# DATA SUPPLIED:
- - -
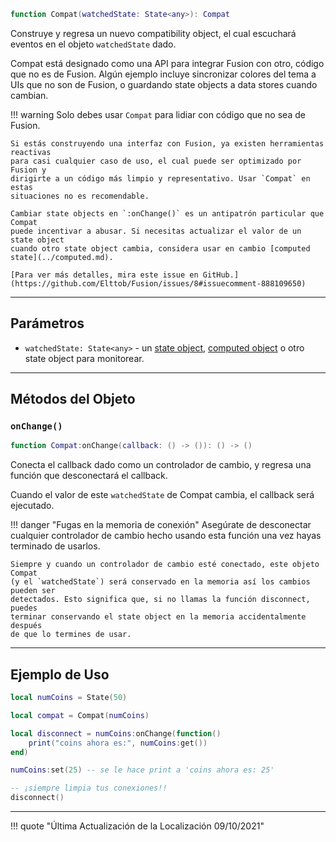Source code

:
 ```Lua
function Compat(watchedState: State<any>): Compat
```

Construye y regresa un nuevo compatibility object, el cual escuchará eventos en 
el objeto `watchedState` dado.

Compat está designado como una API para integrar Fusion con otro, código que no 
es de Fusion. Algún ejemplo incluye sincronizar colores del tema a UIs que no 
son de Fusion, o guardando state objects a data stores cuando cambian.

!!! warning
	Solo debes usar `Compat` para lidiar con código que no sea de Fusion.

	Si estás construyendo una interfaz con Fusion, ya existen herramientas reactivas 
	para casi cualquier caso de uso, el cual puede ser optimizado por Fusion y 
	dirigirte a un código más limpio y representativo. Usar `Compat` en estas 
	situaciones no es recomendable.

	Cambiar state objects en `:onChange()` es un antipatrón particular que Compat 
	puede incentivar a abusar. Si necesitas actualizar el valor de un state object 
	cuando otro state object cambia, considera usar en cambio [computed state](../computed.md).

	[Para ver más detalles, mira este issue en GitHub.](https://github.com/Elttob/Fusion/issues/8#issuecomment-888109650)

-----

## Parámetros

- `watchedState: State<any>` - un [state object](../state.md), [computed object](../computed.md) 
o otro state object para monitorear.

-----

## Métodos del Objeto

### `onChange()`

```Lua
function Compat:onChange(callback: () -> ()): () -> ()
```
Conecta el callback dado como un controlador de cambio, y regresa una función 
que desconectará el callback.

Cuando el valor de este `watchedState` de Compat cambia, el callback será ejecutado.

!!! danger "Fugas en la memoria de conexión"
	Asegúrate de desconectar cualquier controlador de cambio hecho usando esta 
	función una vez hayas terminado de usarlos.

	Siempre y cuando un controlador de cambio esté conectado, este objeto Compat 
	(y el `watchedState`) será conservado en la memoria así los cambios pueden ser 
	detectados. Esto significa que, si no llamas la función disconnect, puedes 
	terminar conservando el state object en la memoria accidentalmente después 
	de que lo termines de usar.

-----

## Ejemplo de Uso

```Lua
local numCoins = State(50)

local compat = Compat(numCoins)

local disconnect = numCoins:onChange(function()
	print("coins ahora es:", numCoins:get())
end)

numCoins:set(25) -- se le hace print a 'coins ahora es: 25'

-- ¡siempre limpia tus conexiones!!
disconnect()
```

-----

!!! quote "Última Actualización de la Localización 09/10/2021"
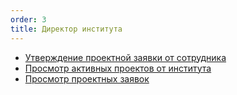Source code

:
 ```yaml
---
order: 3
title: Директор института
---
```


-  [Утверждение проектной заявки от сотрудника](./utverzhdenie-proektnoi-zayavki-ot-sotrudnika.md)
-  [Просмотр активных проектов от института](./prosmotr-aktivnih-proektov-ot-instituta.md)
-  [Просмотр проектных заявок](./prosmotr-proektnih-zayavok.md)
- - -
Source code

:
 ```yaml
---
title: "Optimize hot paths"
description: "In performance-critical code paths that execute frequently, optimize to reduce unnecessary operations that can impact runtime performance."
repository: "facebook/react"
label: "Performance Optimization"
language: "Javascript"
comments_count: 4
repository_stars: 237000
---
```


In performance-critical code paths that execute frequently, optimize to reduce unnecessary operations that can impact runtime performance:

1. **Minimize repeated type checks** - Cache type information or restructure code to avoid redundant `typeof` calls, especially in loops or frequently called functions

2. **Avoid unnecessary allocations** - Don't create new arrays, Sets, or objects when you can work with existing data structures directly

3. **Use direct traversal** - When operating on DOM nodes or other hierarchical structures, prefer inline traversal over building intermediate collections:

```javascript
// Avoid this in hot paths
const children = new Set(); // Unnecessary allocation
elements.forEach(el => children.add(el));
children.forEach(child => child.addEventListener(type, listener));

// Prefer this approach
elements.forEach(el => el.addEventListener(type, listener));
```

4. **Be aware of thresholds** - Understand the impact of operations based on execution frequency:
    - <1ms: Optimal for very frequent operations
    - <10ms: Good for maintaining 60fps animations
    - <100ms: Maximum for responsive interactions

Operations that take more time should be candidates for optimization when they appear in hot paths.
- - -
# DESCRIPTION OF THE TASK:
Look through the data above for lines holding the word "código". State how many there are and nothing else.

# YOUR RESPONSE:
3